● WORK ORDER: Only these lines of the data below are wanted: the one with "of the Father’s", the one with "(Heb 1:3), Christ", and any lines between them, each repeated exactly.
===== DATA =====
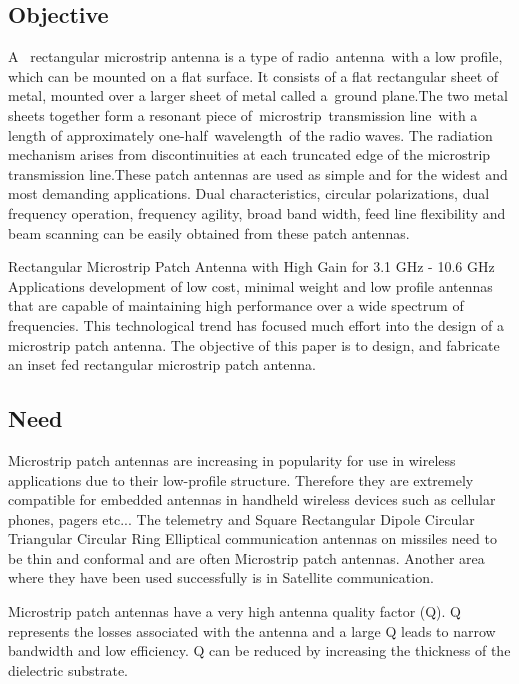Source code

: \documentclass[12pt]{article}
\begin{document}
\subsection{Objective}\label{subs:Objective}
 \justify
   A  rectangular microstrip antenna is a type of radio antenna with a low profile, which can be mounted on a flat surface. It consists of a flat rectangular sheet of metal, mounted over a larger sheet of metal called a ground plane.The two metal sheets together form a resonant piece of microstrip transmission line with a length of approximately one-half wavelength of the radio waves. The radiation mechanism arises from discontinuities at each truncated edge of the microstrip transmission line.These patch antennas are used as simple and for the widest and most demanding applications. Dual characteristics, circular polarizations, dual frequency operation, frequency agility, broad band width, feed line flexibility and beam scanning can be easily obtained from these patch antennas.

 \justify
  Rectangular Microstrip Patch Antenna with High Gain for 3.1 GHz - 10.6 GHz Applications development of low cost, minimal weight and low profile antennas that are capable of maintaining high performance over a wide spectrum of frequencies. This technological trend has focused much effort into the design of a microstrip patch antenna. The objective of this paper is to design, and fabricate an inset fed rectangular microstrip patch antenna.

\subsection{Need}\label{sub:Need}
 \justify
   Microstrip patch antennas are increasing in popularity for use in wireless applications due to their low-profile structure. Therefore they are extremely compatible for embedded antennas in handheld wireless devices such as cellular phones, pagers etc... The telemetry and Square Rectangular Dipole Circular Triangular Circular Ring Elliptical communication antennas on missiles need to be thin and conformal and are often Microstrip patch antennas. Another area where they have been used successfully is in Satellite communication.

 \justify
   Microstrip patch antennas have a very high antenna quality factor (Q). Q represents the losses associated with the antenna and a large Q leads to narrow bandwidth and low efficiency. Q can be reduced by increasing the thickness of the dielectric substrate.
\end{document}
=====
===== DATA =====
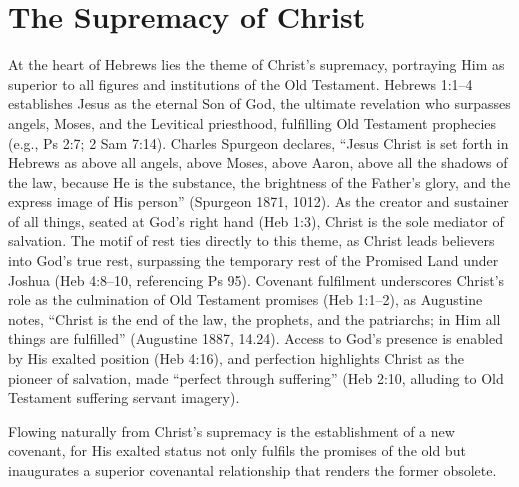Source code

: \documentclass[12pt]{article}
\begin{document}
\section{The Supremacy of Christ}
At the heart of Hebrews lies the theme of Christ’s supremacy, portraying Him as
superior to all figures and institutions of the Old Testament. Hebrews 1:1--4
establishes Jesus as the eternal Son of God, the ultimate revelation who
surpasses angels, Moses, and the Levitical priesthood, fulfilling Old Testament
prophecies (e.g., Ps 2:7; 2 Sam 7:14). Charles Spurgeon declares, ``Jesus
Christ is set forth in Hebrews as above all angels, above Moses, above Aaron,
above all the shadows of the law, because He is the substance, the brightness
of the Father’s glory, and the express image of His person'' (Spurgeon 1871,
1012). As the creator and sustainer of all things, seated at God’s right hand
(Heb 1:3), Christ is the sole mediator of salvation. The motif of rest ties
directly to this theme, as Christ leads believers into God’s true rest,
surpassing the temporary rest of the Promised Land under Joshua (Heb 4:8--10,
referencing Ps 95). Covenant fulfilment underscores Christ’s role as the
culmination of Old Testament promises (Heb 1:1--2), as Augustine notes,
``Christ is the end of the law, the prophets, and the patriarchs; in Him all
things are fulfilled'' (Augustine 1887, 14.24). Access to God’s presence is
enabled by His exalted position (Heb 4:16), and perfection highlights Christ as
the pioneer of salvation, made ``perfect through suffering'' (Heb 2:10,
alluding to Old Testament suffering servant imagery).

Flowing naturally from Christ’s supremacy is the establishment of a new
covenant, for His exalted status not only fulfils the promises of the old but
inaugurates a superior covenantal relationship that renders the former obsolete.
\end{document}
=====
● COMPLETED EXERCISE:
of the Father’s glory, and the express image of His person'' (Spurgeon 1871,
1012). As the creator and sustainer of all things, seated at God’s right hand
(Heb 1:3), Christ is the sole mediator of salvation. The motif of rest ties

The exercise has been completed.